Causal categories in discourse and cognition. Ed. by Ted Sanders and Eve Sweetser. (Cognitive linguistics research 44.) Berlin: Mouton de Gruyter, 2009. Pp. x, 249. ISBN 9783110224412. $150 (Hb).
Reviewed by Natalia Levshina, University of Leuven
Languages have vast inventories of constructions that highlight different aspects of causal relationships. This volume focuses on causal connectives and causative auxiliaries in English, Dutch, and Polish. In addition to detailed linguistic descriptions, it also offers fundamental theoretical insights (e.g. how one can integrate mental spaces and subjectivity) and raises a number of vital methodological issues, such as converging evidence and linguistic hypothesis testing.
The volume contains an introduction from the editors and six articles. In the introduction, the editors present the basic concepts that account for variation found in most of the subsequent case studies, such as subjectivity, perspective, domains of use, and mental spaces.
The chapter, ‘Causality, cognition and communication: A mental space analysis of subjectivity in causal connectives’, by Ted Sanders, José Sanders, and Eve Sweetser, introduces the theoretical concept of the basic communicative spaces network, which integrates the mental space theory by Gilles Fauconnier with the contemporary models of subjectivity and discourse perspective. This framework is employed by the authors to explain the contrasts between several causal connectives in Dutch.
In the chapter, ‘Causal connectives in Dutch Biblical translations’, José Sanders explores the diachronic dimension of causality. Using a parallel corpus of five Old Testament narratives translated into English and Dutch in the seventeenth century and recently, the author finds that the level of the speaker’s subjectivity is higher in the contemporary translations, where the narrator has ‘entrance to the character’s consciousness’ (77).
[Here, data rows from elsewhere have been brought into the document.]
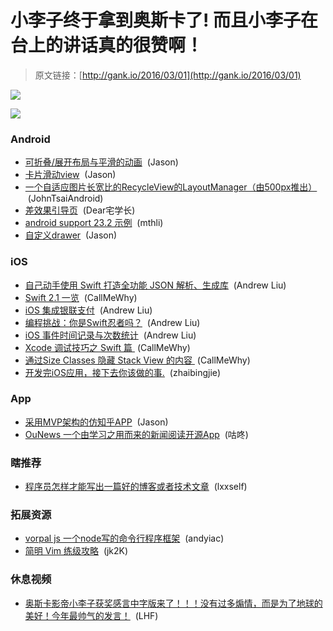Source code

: # 小李子终于拿到奥斯卡了! 而且小李子在台上的讲话真的很赞啊！

> 原文链接：[http://gank.io/2016/03/01](http://gank.io/2016/03/01)

![](http://ww3.sinaimg.cn/large/610dc034jw1f1h8frm5dyj20go0got9o.jpg)

![](http://ww3.sinaimg.cn/large/7a8aed7bjw1f1h4f51wbcj20f00lddih.jpg)

### Android

* [可折叠/展开布局与平滑的动画](https://github.com/ubdc/CollapseLayout) &nbsp;(Jason)
* [卡片滑动view](https://github.com/flschweiger/SwipeStack) &nbsp;(Jason)
* [一个自适应图片长宽比的RecycleView的LayoutManager（由500px推出）](https://github.com/500px/greedo) &nbsp;(JohnTsaiAndroid)
* [差效果引导页](https://github.com/Cleveroad/slidingtutorial) &nbsp;(Dear宅学长)
* [android support 23.2 示例](https://github.com/liaohuqiu/android) &nbsp;(mthli)
* [自定义drawer](https://github.com/HeinrichReimer/material) &nbsp;(Jason)

### iOS

* [自己动手使用 Swift 打造全功能 JSON 解析、生成库](http://lvwenhan.com/ios/463.html?hmsr=toutiao.io&amp) &nbsp;(Andrew Liu)
* [Swift 2.1 一览](http://www.russbishop.net/swift) &nbsp;(CallMeWhy)
* [iOS 集成银联支付](http://www.jianshu.com/p/92d615f78509?utm_campaign=hugo&amp) &nbsp;(Andrew Liu)
* [编程挑战：你是Swift忍者吗？](http://www.swiftvip.cn/471.html) &nbsp;(Andrew Liu)
* [iOS 事件时间记录与次数统计](https://github.com/yourtion/EventLogger?hmsr=toutiao.io&amp) &nbsp;(Andrew Liu)
* [Xcode 调试技巧之 Swift 篇&nbsp;](http://ibcker.me/xcode) (CallMeWhy)
* [通过Size Classes 隐藏 Stack View 的内容&nbsp;](http://useyourloaf.com/blog/using) (CallMeWhy)
* [开发完iOS应用，接下去你该做的事.](http://www.bingjie.me/2016/01/24/AfteriOS.html) &nbsp;(zhaibingjie)

### App

* [采用MVP架构的仿知乎APP](https://github.com/fangx/ZhiHuMVP) &nbsp;(Jason)
* [OuNews 一个由学习之用而来的新闻阅读开源App](https://github.com/oubowu/OuNews) &nbsp;(咕咚)

### 瞎推荐

* [程序员怎样才能写出一篇好的博客或者技术文章](https://www.phodal.com/blog/programmer) &nbsp;(lxxself)

### 拓展资源

* [vorpal js 一个node写的命令行程序框架](https://github.com/dthree/vorpal) &nbsp;(andyiac)
* [简明 Vim 练级攻略](http://coolshell.cn/articles/5426.html?hmsr=toutiao.io&amp) &nbsp;(jk2K)

### 休息视频

* [奥斯卡影帝小李子获奖感言中字版来了！！！没有过多煽情，而是为了地球的美好！今年最帅气的发言！](http://weibo.com/p/230444b1c0849bd61a1853822c1a9d7bbd6cf8) &nbsp;(LHF)


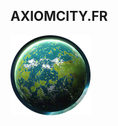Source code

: ## AXIOMCITY.FR

<a href="https://axiomcity.github.io/">
<img src="https://github.com/axiomcity/axiomcity.github.io/blob/main/planete_01.png">
</a>





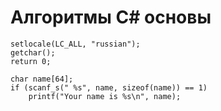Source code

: # Алгоритмы C# основы

	setlocale(LC_ALL, "russian");
    getchar();
	return 0;
    
    char name[64];
	if (scanf_s(" %s", name, sizeof(name)) == 1)
		printf("Your name is %s\n", name);
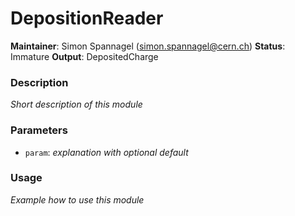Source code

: # DepositionReader
**Maintainer**: Simon Spannagel (simon.spannagel@cern.ch)
**Status**: Immature
**Output**: DepositedCharge

### Description
*Short description of this module*

### Parameters
* `param`: *explanation with optional default*

### Usage
*Example how to use this module*

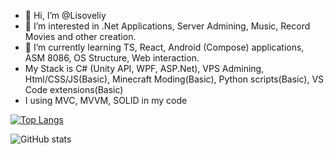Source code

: - 👋 Hi, I’m @Lisoveliy
- 👀 I’m interested in .Net Applications, Server Admining, Music, Record Movies and other creation.
- 🌱 I’m currently learning TS, React, Android (Compose) applications, ASM 8086, OS Structure, Web interaction.
- My Stack is C# (Unity API, WPF, ASP.Net), VPS Admining, Html/CSS/JS(Basic), Minecraft Moding(Basic), Python scripts(Basic), VS Code extensions(Basic)
- I using MVC, MVVM, SOLID in my code

[![Top Langs](https://github-readme-stats-git-masterrstaa-rickstaa.vercel.app/api/top-langs/?username=lisoveliy&count_private=true&show_icons=true&theme=transparent&layout=compact&hide=asp.net,shaderlab,hlsl)](https://github.com/anuraghazra/github-readme-stats)

![GitHub stats](https://github-readme-stats.vercel.app/api?username=lisoveliy&show_icons=true&theme=transparent)
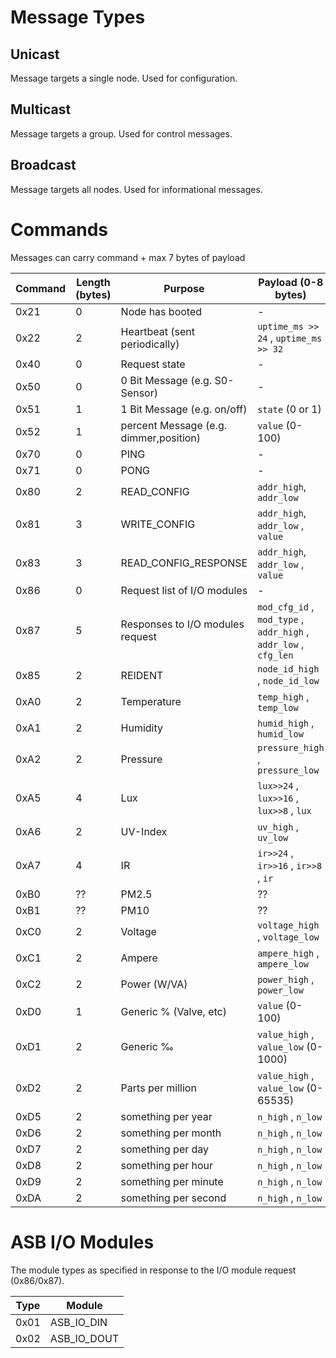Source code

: # Message Types

## Unicast

Message targets a single node. Used for configuration.

## Multicast

Message targets a group. Used for control messages.

## Broadcast

Message targets all nodes. Used for informational messages.

# Commands

Messages can carry command + max 7 bytes of payload

| Command | Length (bytes) | Purpose                                 | Payload (0-8 bytes)
|---------|----------------|-----------------------------------------|---------------------------------------
| 0x21    | 0              | Node has booted                         | -
| 0x22    | 2              | Heartbeat (sent periodically)           | `uptime_ms >> 24` , `uptime_ms >> 32`
| 0x40    | 0              | Request state                           | -
| 0x50    | 0              | 0 Bit Message (e.g. S0-Sensor)          | -
| 0x51    | 1              | 1 Bit Message (e.g. on/off)             | `state` (0 or 1)
| 0x52    | 1              | percent Message (e.g. dimmer,position)  | `value` (0-100)
| 0x70    | 0              | PING                                    | -
| 0x71    | 0              | PONG                                    | -
| 0x80    | 2              | READ_CONFIG                             | `addr_high`, `addr_low`
| 0x81    | 3              | WRITE_CONFIG                            | `addr_high`, `addr_low` , `value`
| 0x83    | 3              | READ_CONFIG_RESPONSE                    | `addr_high`, `addr_low` , `value`
| 0x86    | 0              | Request list of I/O modules             | -
| 0x87    | 5              | Responses to I/O modules request        | `mod_cfg_id` , `mod_type` , `addr_high` , `addr_low` , `cfg_len`
| 0x85    | 2              | REIDENT                                 | `node_id_high` , `node_id_low`
| 0xA0    | 2              | Temperature                             | `temp_high` , `temp_low`
| 0xA1    | 2              | Humidity                                | `humid_high` , `humid_low`
| 0xA2    | 2              | Pressure                                | `pressure_high` , `pressure_low`
| 0xA5    | 4              | Lux                                     | `lux>>24` , `lux>>16` , `lux>>8` , `lux`
| 0xA6    | 2              | UV-Index                                | `uv_high` , `uv_low`
| 0xA7    | 4              | IR                                      | `ir>>24` , `ir>>16` , `ir>>8` , `ir`
| 0xB0    | ??             | PM2.5                                   | ??
| 0xB1    | ??             | PM10                                    | ??
| 0xC0    | 2              | Voltage                                 | `voltage_high` , `voltage_low`
| 0xC1    | 2              | Ampere                                  | `ampere_high` , `ampere_low`
| 0xC2    | 2              | Power (W/VA)                            | `power_high` , `power_low`
| 0xD0    | 1              | Generic % (Valve, etc)                  | `value` (0-100)
| 0xD1    | 2              | Generic ‰                               | `value_high` , `value_low` (0-1000)
| 0xD2    | 2              | Parts per million                       | `value_high` , `value_low` (0-65535)
| 0xD5    | 2              | something per year                      | `n_high` , `n_low`
| 0xD6    | 2              | something per month                     | `n_high` , `n_low`
| 0xD7    | 2              | something per day                       | `n_high` , `n_low`
| 0xD8    | 2              | something per hour                      | `n_high` , `n_low`
| 0xD9    | 2              | something per minute                    | `n_high` , `n_low`
| 0xDA    | 2              | something per second                    | `n_high` , `n_low`


# ASB I/O Modules

The module types as specified in response to the I/O module request (0x86/0x87).

| Type | Module         |
|------|----------------|
| 0x01 | ASB_IO_DIN     |
| 0x02 | ASB_IO_DOUT    |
Barbara Dancygier’s contribution, ‘Causes and consequences: Evidence from Polish, English, and Dutch’, investigates the Polish connectives to and bo (markers of the construed result and cause, respectively). The study explores the role of subjectivity and intersubjectivity in the semantics of the connectives, which help the speaker ‘manage argumentation and inferencing across different subjectivities’ (96).
The chapter, ‘Categories of subjectivity in Dutch causal connectives: A usage-based analysis’, by Ninke Stukker, Ted Sanders, and Arie Verhagen, studies the interplay of conceptual and usage factors in the use of the Dutch causal connectives daardoor, daarom, and dus ‘so, therefore’. The authors also test the hypotheses about the prototypical and non-prototypical usages of the connectives.
The chapter by Dirk Speelman and Dirk Geeraerts, ‘Causes for causatives: The case of Dutch doen and laten’, focuses on the Dutch causative auxiliaries doen ‘do’ and laten ‘let’. Applying advanced multivariate statistical techniques, the authors show that lectal and collocational variables co-determine the speaker’s choice between the auxiliaries together with semantic factors. They also argue for a rigorous quantitative approach to linguistic hypothesis testing.
The final article in the volume is ‘Causal categories in discourse—Converging evidence from language use’ by Ted Sanders and Wilbert Spooren. The authors present a number of case studies, which provide different ‘windows’ into the conceptualization of causal relationships in language—from elicited judgments in categorization tasks and eye tracking to language acquisition data.
To summarize, the volume will give readers an idea of the complex interplay of conceptual, processing, cultural, and other factors in the use of causal constructions in different languages. This complexity requires diverse and sophisticated methodological tools. A valuable contribution to the existing research on linguistic expression of causality, the volume should be of interest to anyone concerned with the conceptual and experiential foundations of language.